* TRY IT: Could you retype all of the entries below word for word?

(Saved entries)
╔══

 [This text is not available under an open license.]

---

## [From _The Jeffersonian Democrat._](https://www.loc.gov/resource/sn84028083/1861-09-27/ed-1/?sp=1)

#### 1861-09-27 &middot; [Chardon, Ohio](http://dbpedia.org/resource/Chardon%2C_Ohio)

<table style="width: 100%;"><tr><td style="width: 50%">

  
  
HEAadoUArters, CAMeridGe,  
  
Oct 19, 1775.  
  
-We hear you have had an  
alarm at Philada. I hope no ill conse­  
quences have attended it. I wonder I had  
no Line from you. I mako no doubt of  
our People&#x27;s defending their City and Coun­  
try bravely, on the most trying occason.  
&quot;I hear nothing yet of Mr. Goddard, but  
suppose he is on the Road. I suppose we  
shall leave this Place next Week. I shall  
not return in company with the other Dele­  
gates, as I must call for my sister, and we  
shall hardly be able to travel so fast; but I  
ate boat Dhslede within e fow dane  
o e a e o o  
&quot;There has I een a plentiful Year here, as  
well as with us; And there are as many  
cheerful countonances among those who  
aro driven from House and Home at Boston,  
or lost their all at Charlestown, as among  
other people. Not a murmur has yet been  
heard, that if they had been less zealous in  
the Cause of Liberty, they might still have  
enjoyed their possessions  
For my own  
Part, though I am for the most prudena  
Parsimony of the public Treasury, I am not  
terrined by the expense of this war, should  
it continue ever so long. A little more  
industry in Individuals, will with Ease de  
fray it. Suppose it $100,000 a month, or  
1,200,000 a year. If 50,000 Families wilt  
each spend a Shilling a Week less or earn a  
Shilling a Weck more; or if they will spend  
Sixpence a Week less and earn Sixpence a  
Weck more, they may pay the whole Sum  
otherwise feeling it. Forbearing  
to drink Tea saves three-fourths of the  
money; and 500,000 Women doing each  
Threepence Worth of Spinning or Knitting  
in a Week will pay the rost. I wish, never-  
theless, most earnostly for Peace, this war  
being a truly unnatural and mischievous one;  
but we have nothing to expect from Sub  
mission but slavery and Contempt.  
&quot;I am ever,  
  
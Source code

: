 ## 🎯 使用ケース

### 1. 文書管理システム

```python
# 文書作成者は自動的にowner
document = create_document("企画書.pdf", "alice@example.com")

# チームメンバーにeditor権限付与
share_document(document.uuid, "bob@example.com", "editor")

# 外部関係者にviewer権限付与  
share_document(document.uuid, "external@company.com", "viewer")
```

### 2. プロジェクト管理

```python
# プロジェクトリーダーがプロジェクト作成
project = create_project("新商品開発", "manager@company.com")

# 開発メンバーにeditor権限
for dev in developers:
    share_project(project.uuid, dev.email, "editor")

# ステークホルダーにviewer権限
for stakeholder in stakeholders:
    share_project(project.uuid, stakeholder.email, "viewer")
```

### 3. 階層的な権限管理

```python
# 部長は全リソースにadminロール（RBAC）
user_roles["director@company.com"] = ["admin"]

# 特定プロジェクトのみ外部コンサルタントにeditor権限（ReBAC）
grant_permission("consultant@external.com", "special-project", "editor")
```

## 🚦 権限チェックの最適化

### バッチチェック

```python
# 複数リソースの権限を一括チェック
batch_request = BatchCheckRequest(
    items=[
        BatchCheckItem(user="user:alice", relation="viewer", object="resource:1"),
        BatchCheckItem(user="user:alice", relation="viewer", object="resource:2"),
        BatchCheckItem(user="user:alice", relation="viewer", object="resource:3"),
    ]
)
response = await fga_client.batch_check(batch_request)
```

╚══

* ANSWER FOR THE TASK:
 [This text is not available under an open license.]

---

## [From _The Jeffersonian Democrat._](https://www.loc.gov/resource/sn84028083/1861-09-27/ed-1/?sp=1)

#### 1861-09-27 &middot; [Chardon, Ohio](http://dbpedia.org/resource/Chardon%2C_Ohio)

<table style="width: 100%;"><tr><td style="width: 50%">

  
  
HEAadoUArters, CAMeridGe,  
  
Oct 19, 1775.  
  
-We hear you have had an  
alarm at Philada. I hope no ill conse­  
quences have attended it. I wonder I had  
no Line from you. I mako no doubt of  
our People&#x27;s defending their City and Coun­  
try bravely, on the most trying occason.  
&quot;I hear nothing yet of Mr. Goddard, but  
suppose he is on the Road. I suppose we  
shall leave this Place next Week. I shall  
not return in company with the other Dele­  
gates, as I must call for my sister, and we  
shall hardly be able to travel so fast; but I  
ate boat Dhslede within e fow dane  
o e a e o o  
&quot;There has I een a plentiful Year here, as  
well as with us; And there are as many  
cheerful countonances among those who  
aro driven from House and Home at Boston,  
or lost their all at Charlestown, as among  
other people. Not a murmur has yet been  
heard, that if they had been less zealous in  
the Cause of Liberty, they might still have  
enjoyed their possessions  
For my own  
Part, though I am for the most prudena  
Parsimony of the public Treasury, I am not  
terrined by the expense of this war, should  
it continue ever so long. A little more  
industry in Individuals, will with Ease de  
fray it. Suppose it $100,000 a month, or  
1,200,000 a year. If 50,000 Families wilt  
each spend a Shilling a Week less or earn a  
Shilling a Weck more; or if they will spend  
Sixpence a Week less and earn Sixpence a  
Weck more, they may pay the whole Sum  
otherwise feeling it. Forbearing  
to drink Tea saves three-fourths of the  
money; and 500,000 Women doing each  
Threepence Worth of Spinning or Knitting  
in a Week will pay the rost. I wish, never-  
theless, most earnostly for Peace, this war  
being a truly unnatural and mischievous one;  
but we have nothing to expect from Sub  
mission but slavery and Contempt.  
&quot;I am ever,  
  
Source code

: ## 🎯 使用ケース

### 1. 文書管理システム

```python
# 文書作成者は自動的にowner
document = create_document("企画書.pdf", "alice@example.com")

# チームメンバーにeditor権限付与
share_document(document.uuid, "bob@example.com", "editor")

# 外部関係者にviewer権限付与  
share_document(document.uuid, "external@company.com", "viewer")
```

### 2. プロジェクト管理

```python
# プロジェクトリーダーがプロジェクト作成
project = create_project("新商品開発", "manager@company.com")

# 開発メンバーにeditor権限
for dev in developers:
    share_project(project.uuid, dev.email, "editor")

# ステークホルダーにviewer権限
for stakeholder in stakeholders:
    share_project(project.uuid, stakeholder.email, "viewer")
```

### 3. 階層的な権限管理

```python
# 部長は全リソースにadminロール（RBAC）
user_roles["director@company.com"] = ["admin"]

# 特定プロジェクトのみ外部コンサルタントにeditor権限（ReBAC）
grant_permission("consultant@external.com", "special-project", "editor")
```

## 🚦 権限チェックの最適化

### バッチチェック

```python
# 複数リソースの権限を一括チェック
batch_request = BatchCheckRequest(
    items=[
        BatchCheckItem(user="user:alice", relation="viewer", object="resource:1"),
        BatchCheckItem(user="user:alice", relation="viewer", object="resource:2"),
        BatchCheckItem(user="user:alice", relation="viewer", object="resource:3"),
    ]
)
response = await fga_client.batch_check(batch_request)
```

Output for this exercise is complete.